Does the sample variance follow the population variance when it is taken from the population I understand that given a sample of data, the following formula can be used to estimate the population variance.
$\displaystyle S^{2} = \frac{1}{n-1}\sum_{i=1}^{n}(X_{i}-\overline{X})^{2}$
However, I was asked this question. When a sample is taken from the population, does the sample variance follow that of the population? Is it still more accurate to use $\frac{1}{n-1}$ or we should use $\frac{1}{n}$ instead?

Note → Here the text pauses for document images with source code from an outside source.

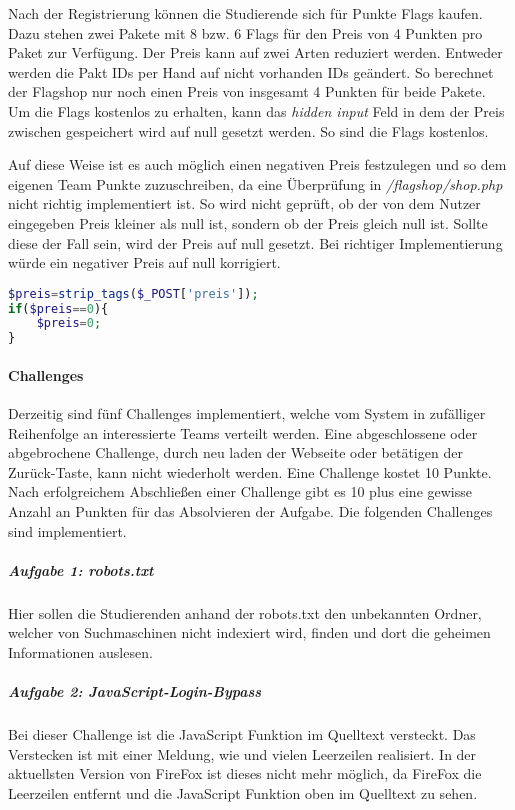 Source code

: Nach der Registrierung können die Studierende sich für Punkte Flags kaufen. Dazu stehen zwei Pakete mit 8 bzw. 6 Flags für den Preis von 4 Punkten pro Paket zur Verfügung. Der Preis kann auf zwei Arten reduziert werden. Entweder werden die Pakt IDs per Hand auf nicht vorhanden IDs geändert. So berechnet der Flagshop nur noch einen Preis von insgesamt 4 Punkten für beide Pakete. Um die Flags kostenlos zu erhalten, kann das \textit{hidden input} Feld in dem der Preis zwischen gespeichert wird auf null gesetzt werden. So sind die Flags kostenlos. \cite[S. 63]{abtsUeberarbeitungUndErweiterung2016}

Auf diese Weise ist es auch möglich einen negativen Preis festzulegen und so dem eigenen Team Punkte zuzuschreiben, da eine Überprüfung in \textit{/flagshop/shop.php} nicht richtig implementiert ist. So wird nicht geprüft, ob der von dem Nutzer eingegeben Preis kleiner als null ist, sondern ob der Preis gleich null ist. Sollte diese der Fall sein, wird der Preis auf null gesetzt. Bei richtiger Implementierung würde ein negativer Preis auf null korrigiert.

\begin{lstlisting}[language=PHP,caption={Aktuelle Prüfung des Preises},captionpos=b]
$preis=strip_tags($_POST['preis']);
if($preis==0){
	$preis=0;
}
\end{lstlisting}

\paragraph{Challenges} \label{para:Challenges}
Derzeitig sind fünf Challenges implementiert, welche vom System in zufälliger Reihenfolge an interessierte Teams verteilt werden. Eine abgeschlossene oder abgebrochene Challenge, durch neu laden der Webseite oder betätigen der Zurück-Taste, kann nicht wiederholt werden. Eine Challenge kostet 10 Punkte. Nach erfolgreichem Abschließen einer Challenge gibt es 10 plus eine gewisse Anzahl an Punkten für das Absolvieren der Aufgabe. Die folgenden Challenges sind implementiert\cite[S.19-20]{abtsUeberarbeitungUndErweiterung2016}.

\subparagraph{Aufgabe 1: robots.txt}\label{subpara:Aufgabe_1_robots.txt}
Hier sollen die Studierenden anhand der robots.txt den unbekannten Ordner, welcher von Suchmaschinen nicht indexiert wird, finden und dort die geheimen Informationen auslesen.

\subparagraph{Aufgabe 2: JavaScript-Login-Bypass}\label{subpara:Aufgabe_2_JavaScript-Login-Bypass}
Bei dieser Challenge ist die JavaScript Funktion im Quelltext versteckt. Das Verstecken ist mit einer Meldung, wie  und vielen Leerzeilen realisiert. In der aktuellsten Version von FireFox ist dieses nicht mehr möglich, da FireFox die Leerzeilen entfernt und die JavaScript Funktion oben im Quelltext zu sehen.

Edit 1: Sorry if the question wasnt clear enough. What I meant is that if we try to find out the sample variance (a random sample from the population) given the population variance, do we take it as such or do we have to adjust it using $\frac{n}{n-1}$?
Thank you.
 A: If $X_1, X_2, \dots, X_n$ is a random sample from a population with variance
$\sigma^2,$ then the sample variance $S^2 = \frac{1}{n-1}\sum_{i=1}^n (X_i- \bar X)^2$ has $E(S^2) = \sigma^2,$ so that $S^2$ is an unbiased estimate of $\sigma^2.$ If $n$ is used in the denominator instead of $n - 1$, then
$S^2$ is biased, but the bias decreases with increasing $n.$
Furthermore, if the population is $\mathsf{Norm}(\mu,\sigma),$ then
$\frac{(n-1)S^2}{\sigma^2} \sim \mathsf{Chisq}(df = n-1).$ 
Thus, if
$L$ and $U$ are chosen (from software or printed tables of the chi-squared distribution) so that $P\left(L \le \frac{(n-1)S^2}{\sigma^2} \le U\right) = 0.95,$ then (after manipulation of the inequality) a 95% confidence interval for $\sigma^2$ is of
the form $\left(\frac{(n-1)S^2}{U}, \frac{(n-1)S^2}{L}\right).$
[Note: Technically, there are various ways to define the 'accuracy' of such an
estimate, and unbiasedness is not the only criterion for accuracy. It has
been argued that according to some criteria for accuracy and for some population distributions, it might be
better to use $n$ or, even $n+1,$ in the denominator. However, I'm guessing these are more advanced considerations than you have in mind.]